(Saved entries)
---*---

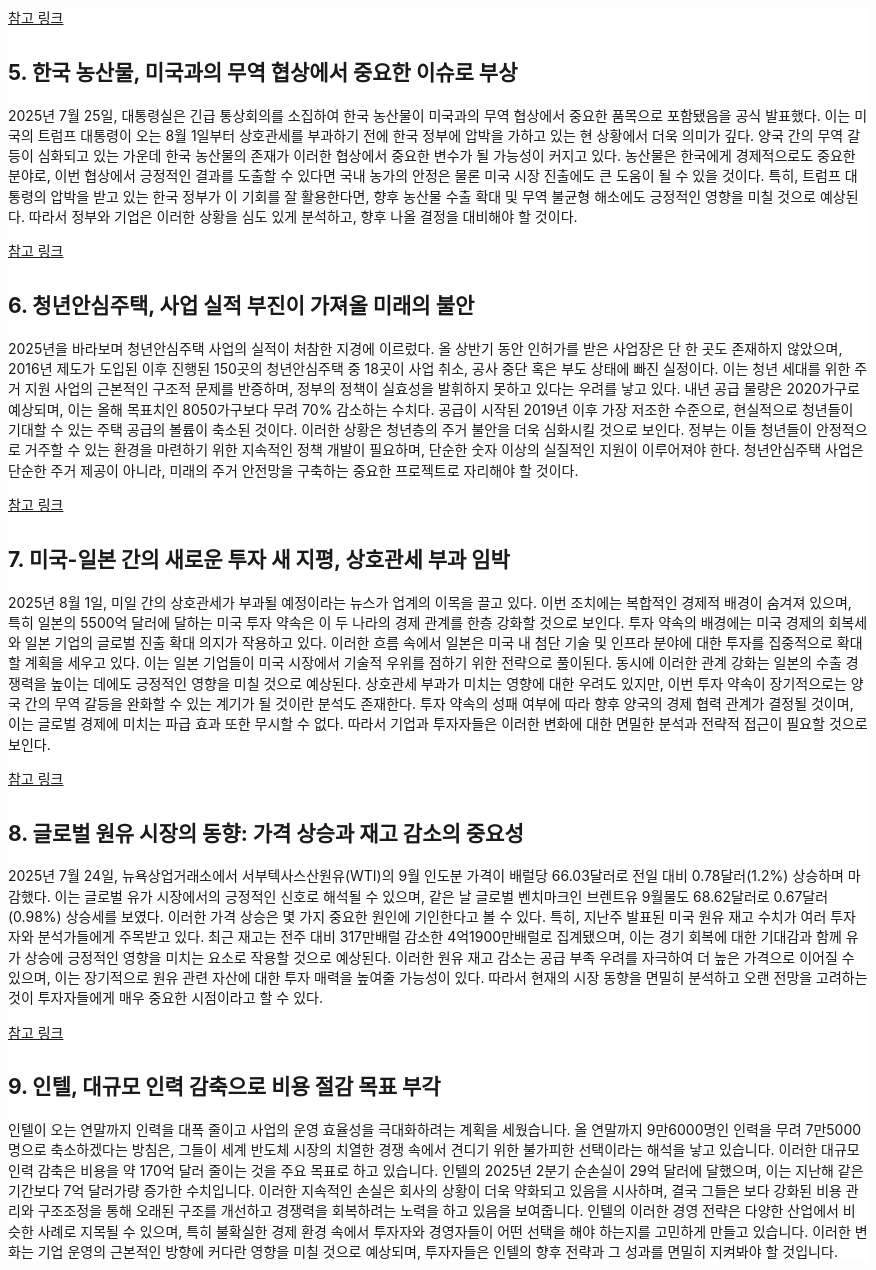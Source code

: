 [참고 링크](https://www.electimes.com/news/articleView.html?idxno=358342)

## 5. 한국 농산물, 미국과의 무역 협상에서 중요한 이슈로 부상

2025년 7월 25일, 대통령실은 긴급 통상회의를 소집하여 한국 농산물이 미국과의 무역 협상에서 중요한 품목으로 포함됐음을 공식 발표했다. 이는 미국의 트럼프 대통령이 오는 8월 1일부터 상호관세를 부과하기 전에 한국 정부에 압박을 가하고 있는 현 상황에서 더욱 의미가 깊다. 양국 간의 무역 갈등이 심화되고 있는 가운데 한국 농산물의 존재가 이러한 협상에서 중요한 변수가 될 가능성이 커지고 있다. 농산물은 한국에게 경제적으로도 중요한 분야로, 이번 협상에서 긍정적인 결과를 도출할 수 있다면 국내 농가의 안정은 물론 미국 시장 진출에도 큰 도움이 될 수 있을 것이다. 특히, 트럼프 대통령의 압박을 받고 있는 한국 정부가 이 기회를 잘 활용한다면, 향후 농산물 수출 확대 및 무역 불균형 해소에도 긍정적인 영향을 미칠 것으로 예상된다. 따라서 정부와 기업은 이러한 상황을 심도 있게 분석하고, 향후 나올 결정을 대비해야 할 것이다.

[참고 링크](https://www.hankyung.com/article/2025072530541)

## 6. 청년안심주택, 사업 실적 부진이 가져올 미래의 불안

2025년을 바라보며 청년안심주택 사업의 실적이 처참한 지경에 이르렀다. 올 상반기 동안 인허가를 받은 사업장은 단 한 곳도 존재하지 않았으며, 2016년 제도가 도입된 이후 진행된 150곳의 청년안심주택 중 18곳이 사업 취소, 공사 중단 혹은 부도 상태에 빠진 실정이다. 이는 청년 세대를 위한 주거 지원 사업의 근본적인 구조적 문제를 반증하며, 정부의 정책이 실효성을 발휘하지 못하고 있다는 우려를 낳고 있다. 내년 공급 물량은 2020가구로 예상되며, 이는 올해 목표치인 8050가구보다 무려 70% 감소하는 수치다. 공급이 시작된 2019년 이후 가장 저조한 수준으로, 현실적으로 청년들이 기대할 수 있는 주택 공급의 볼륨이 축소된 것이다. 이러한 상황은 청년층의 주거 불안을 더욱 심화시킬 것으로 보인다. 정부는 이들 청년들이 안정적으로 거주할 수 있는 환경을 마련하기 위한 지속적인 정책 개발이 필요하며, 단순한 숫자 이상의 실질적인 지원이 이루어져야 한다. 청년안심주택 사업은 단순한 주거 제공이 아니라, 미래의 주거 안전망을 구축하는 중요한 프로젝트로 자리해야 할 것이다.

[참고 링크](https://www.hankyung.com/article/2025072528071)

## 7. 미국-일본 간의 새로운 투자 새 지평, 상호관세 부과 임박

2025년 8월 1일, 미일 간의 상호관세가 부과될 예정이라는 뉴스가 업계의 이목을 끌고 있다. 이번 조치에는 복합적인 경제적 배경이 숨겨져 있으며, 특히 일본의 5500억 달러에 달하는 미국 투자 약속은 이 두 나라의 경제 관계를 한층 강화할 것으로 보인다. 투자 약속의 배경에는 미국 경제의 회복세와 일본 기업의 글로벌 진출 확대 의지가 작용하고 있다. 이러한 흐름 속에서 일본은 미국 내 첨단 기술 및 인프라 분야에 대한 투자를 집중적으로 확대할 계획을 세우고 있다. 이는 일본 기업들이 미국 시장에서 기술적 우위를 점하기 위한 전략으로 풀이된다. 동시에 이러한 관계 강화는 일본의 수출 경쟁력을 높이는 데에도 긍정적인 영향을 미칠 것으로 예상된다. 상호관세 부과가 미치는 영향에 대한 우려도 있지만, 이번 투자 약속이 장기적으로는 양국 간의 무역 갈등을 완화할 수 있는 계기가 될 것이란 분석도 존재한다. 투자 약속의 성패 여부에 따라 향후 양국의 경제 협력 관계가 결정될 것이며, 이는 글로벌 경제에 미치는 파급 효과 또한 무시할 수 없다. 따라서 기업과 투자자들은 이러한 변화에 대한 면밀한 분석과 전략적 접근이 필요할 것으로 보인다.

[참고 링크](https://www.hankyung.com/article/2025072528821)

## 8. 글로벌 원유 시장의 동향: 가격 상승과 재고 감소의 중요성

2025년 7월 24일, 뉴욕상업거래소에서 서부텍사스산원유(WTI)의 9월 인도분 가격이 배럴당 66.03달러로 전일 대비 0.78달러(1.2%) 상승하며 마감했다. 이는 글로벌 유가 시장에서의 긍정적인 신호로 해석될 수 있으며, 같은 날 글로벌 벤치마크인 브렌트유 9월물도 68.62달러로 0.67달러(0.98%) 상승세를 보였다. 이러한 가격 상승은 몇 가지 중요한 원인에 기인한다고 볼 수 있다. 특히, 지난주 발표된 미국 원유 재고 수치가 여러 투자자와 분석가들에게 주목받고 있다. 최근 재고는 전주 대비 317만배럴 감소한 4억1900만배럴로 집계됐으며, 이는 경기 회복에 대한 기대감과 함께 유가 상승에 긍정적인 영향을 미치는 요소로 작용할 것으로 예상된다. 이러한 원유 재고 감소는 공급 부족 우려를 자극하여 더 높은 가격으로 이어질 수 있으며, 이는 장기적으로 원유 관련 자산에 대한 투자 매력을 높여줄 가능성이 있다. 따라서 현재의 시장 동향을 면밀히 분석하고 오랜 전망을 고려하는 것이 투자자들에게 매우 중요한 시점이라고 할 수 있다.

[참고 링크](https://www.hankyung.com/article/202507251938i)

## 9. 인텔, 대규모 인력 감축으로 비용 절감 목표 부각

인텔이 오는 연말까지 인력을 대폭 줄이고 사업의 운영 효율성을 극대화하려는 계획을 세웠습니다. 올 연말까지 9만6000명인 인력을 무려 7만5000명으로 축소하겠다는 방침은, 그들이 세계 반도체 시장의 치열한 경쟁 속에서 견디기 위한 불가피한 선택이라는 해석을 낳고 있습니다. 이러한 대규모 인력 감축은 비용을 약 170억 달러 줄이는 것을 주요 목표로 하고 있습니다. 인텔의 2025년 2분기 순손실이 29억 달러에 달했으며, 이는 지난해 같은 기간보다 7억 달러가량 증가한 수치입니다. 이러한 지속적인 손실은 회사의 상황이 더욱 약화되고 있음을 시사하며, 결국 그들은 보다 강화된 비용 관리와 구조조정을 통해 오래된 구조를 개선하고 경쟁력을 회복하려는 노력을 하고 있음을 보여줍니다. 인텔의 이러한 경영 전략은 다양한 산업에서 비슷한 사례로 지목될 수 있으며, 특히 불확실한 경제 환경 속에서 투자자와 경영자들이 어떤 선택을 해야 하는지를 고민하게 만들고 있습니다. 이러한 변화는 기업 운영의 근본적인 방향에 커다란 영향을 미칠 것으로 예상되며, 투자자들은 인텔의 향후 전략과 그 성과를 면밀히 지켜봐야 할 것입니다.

---*---

:: What is needed ::
All entries need to be duplicated exactly, apart from the images.

:: Output for this exercise ::
Source code

: [참고 링크](https://www.electimes.com/news/articleView.html?idxno=358342)

## 5. 한국 농산물, 미국과의 무역 협상에서 중요한 이슈로 부상

2025년 7월 25일, 대통령실은 긴급 통상회의를 소집하여 한국 농산물이 미국과의 무역 협상에서 중요한 품목으로 포함됐음을 공식 발표했다. 이는 미국의 트럼프 대통령이 오는 8월 1일부터 상호관세를 부과하기 전에 한국 정부에 압박을 가하고 있는 현 상황에서 더욱 의미가 깊다. 양국 간의 무역 갈등이 심화되고 있는 가운데 한국 농산물의 존재가 이러한 협상에서 중요한 변수가 될 가능성이 커지고 있다. 농산물은 한국에게 경제적으로도 중요한 분야로, 이번 협상에서 긍정적인 결과를 도출할 수 있다면 국내 농가의 안정은 물론 미국 시장 진출에도 큰 도움이 될 수 있을 것이다. 특히, 트럼프 대통령의 압박을 받고 있는 한국 정부가 이 기회를 잘 활용한다면, 향후 농산물 수출 확대 및 무역 불균형 해소에도 긍정적인 영향을 미칠 것으로 예상된다. 따라서 정부와 기업은 이러한 상황을 심도 있게 분석하고, 향후 나올 결정을 대비해야 할 것이다.

[참고 링크](https://www.hankyung.com/article/2025072530541)

## 6. 청년안심주택, 사업 실적 부진이 가져올 미래의 불안

2025년을 바라보며 청년안심주택 사업의 실적이 처참한 지경에 이르렀다. 올 상반기 동안 인허가를 받은 사업장은 단 한 곳도 존재하지 않았으며, 2016년 제도가 도입된 이후 진행된 150곳의 청년안심주택 중 18곳이 사업 취소, 공사 중단 혹은 부도 상태에 빠진 실정이다. 이는 청년 세대를 위한 주거 지원 사업의 근본적인 구조적 문제를 반증하며, 정부의 정책이 실효성을 발휘하지 못하고 있다는 우려를 낳고 있다. 내년 공급 물량은 2020가구로 예상되며, 이는 올해 목표치인 8050가구보다 무려 70% 감소하는 수치다. 공급이 시작된 2019년 이후 가장 저조한 수준으로, 현실적으로 청년들이 기대할 수 있는 주택 공급의 볼륨이 축소된 것이다. 이러한 상황은 청년층의 주거 불안을 더욱 심화시킬 것으로 보인다. 정부는 이들 청년들이 안정적으로 거주할 수 있는 환경을 마련하기 위한 지속적인 정책 개발이 필요하며, 단순한 숫자 이상의 실질적인 지원이 이루어져야 한다. 청년안심주택 사업은 단순한 주거 제공이 아니라, 미래의 주거 안전망을 구축하는 중요한 프로젝트로 자리해야 할 것이다.

[참고 링크](https://www.hankyung.com/article/2025072528071)

## 7. 미국-일본 간의 새로운 투자 새 지평, 상호관세 부과 임박

2025년 8월 1일, 미일 간의 상호관세가 부과될 예정이라는 뉴스가 업계의 이목을 끌고 있다. 이번 조치에는 복합적인 경제적 배경이 숨겨져 있으며, 특히 일본의 5500억 달러에 달하는 미국 투자 약속은 이 두 나라의 경제 관계를 한층 강화할 것으로 보인다. 투자 약속의 배경에는 미국 경제의 회복세와 일본 기업의 글로벌 진출 확대 의지가 작용하고 있다. 이러한 흐름 속에서 일본은 미국 내 첨단 기술 및 인프라 분야에 대한 투자를 집중적으로 확대할 계획을 세우고 있다. 이는 일본 기업들이 미국 시장에서 기술적 우위를 점하기 위한 전략으로 풀이된다. 동시에 이러한 관계 강화는 일본의 수출 경쟁력을 높이는 데에도 긍정적인 영향을 미칠 것으로 예상된다. 상호관세 부과가 미치는 영향에 대한 우려도 있지만, 이번 투자 약속이 장기적으로는 양국 간의 무역 갈등을 완화할 수 있는 계기가 될 것이란 분석도 존재한다. 투자 약속의 성패 여부에 따라 향후 양국의 경제 협력 관계가 결정될 것이며, 이는 글로벌 경제에 미치는 파급 효과 또한 무시할 수 없다. 따라서 기업과 투자자들은 이러한 변화에 대한 면밀한 분석과 전략적 접근이 필요할 것으로 보인다.

[참고 링크](https://www.hankyung.com/article/2025072528821)

## 8. 글로벌 원유 시장의 동향: 가격 상승과 재고 감소의 중요성

2025년 7월 24일, 뉴욕상업거래소에서 서부텍사스산원유(WTI)의 9월 인도분 가격이 배럴당 66.03달러로 전일 대비 0.78달러(1.2%) 상승하며 마감했다. 이는 글로벌 유가 시장에서의 긍정적인 신호로 해석될 수 있으며, 같은 날 글로벌 벤치마크인 브렌트유 9월물도 68.62달러로 0.67달러(0.98%) 상승세를 보였다. 이러한 가격 상승은 몇 가지 중요한 원인에 기인한다고 볼 수 있다. 특히, 지난주 발표된 미국 원유 재고 수치가 여러 투자자와 분석가들에게 주목받고 있다. 최근 재고는 전주 대비 317만배럴 감소한 4억1900만배럴로 집계됐으며, 이는 경기 회복에 대한 기대감과 함께 유가 상승에 긍정적인 영향을 미치는 요소로 작용할 것으로 예상된다. 이러한 원유 재고 감소는 공급 부족 우려를 자극하여 더 높은 가격으로 이어질 수 있으며, 이는 장기적으로 원유 관련 자산에 대한 투자 매력을 높여줄 가능성이 있다. 따라서 현재의 시장 동향을 면밀히 분석하고 오랜 전망을 고려하는 것이 투자자들에게 매우 중요한 시점이라고 할 수 있다.

[참고 링크](https://www.hankyung.com/article/202507251938i)

## 9. 인텔, 대규모 인력 감축으로 비용 절감 목표 부각

인텔이 오는 연말까지 인력을 대폭 줄이고 사업의 운영 효율성을 극대화하려는 계획을 세웠습니다. 올 연말까지 9만6000명인 인력을 무려 7만5000명으로 축소하겠다는 방침은, 그들이 세계 반도체 시장의 치열한 경쟁 속에서 견디기 위한 불가피한 선택이라는 해석을 낳고 있습니다. 이러한 대규모 인력 감축은 비용을 약 170억 달러 줄이는 것을 주요 목표로 하고 있습니다. 인텔의 2025년 2분기 순손실이 29억 달러에 달했으며, 이는 지난해 같은 기간보다 7억 달러가량 증가한 수치입니다. 이러한 지속적인 손실은 회사의 상황이 더욱 약화되고 있음을 시사하며, 결국 그들은 보다 강화된 비용 관리와 구조조정을 통해 오래된 구조를 개선하고 경쟁력을 회복하려는 노력을 하고 있음을 보여줍니다. 인텔의 이러한 경영 전략은 다양한 산업에서 비슷한 사례로 지목될 수 있으며, 특히 불확실한 경제 환경 속에서 투자자와 경영자들이 어떤 선택을 해야 하는지를 고민하게 만들고 있습니다. 이러한 변화는 기업 운영의 근본적인 방향에 커다란 영향을 미칠 것으로 예상되며, 투자자들은 인텔의 향후 전략과 그 성과를 면밀히 지켜봐야 할 것입니다.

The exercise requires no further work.